In 1974, Trommer followed a call to the Robert Schumann Hochschule Düsseldorf and took over the conducting class there as professor, from which a large number of his students are now active in renowned opera houses and concert halls in Germany and abroad. He retired in 2001.

During his time in Aachen, Wolfgang Trommer was already head of the conducting, orchestra and opera class at the Maastricht Conservatory, where he worked for 20 years.

In 1980, Trommer founded the "Düsseldorfer Ensemble" for New Music. This instrumental ensemble was composed of the first wind players of the Düsseldorf Symphony Orchestra and outstanding young string players. Trommer's main concern was to offer young composers a podium. In his programmes, he liked to combine works of modern classical music (including the 7 Chamber Music Pieces by Paul Hindemith) with the premiere of a work by young composers. As early as the beginning of the 1980s, he conducted for the first time works by the Russian composers Sofia Gubaidulina, Alfred Schnittke and Edison Denisov, who were still unknown in Western Europe at the time and who are now among the best-known composers of our time. The "Düsseldorfer Ensemble" performed under his direction until 1999.

In connection with his university activities, Trommer trained the future music officers of the Bundeswehr from 1977 to 2001. He led the orchestra training of the Bundeswehr Training Music Corps until 2008. For his many years of successful work, he was awarded the Bundeswehr Cross of Honour in Gold in 2002.

In Germany, Trommer has been musical director of the "PlatinScala" since 2001. Especially for the artists of PlatinScala he also wrote the respective arrangements and conducted the concerts in Europe and overseas. He worked with young singers and instrumentalists who appreciate his many years of professional musical experience.

From 2010 to 2012, he served as music director at the Wailea Music Academy.
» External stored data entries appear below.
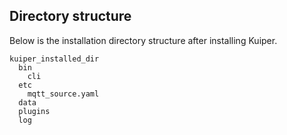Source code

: 

## Directory structure 

Below is the installation directory structure after installing Kuiper. 

```
kuiper_installed_dir
  bin
    cli
  etc
    mqtt_source.yaml
  data
  plugins
  log
```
Since 1996, Trommer had been invited to Venezuela four times for conducting courses and orchestra concerts. He has personally taken part in the upswing that the musical life of this country has taken in recent years through the invaluable initiative of Dr. José Antonio Abreu. In the meantime, Trommer has conducted some of the most important orchestras in the country and has guided a large number of talented young conductors in courses. The greatest reward for him was the repeated wish of the young conductors and orchestra musicians to return to Venezuela soon and continue the collaboration with him. This intensive collaboration with the enthusiastic South American musicians was always a confirmation for Trommer of how important it is to be able to pass on experiences he has gained himself to young people.

Trommer died in Aachen at the age of 91.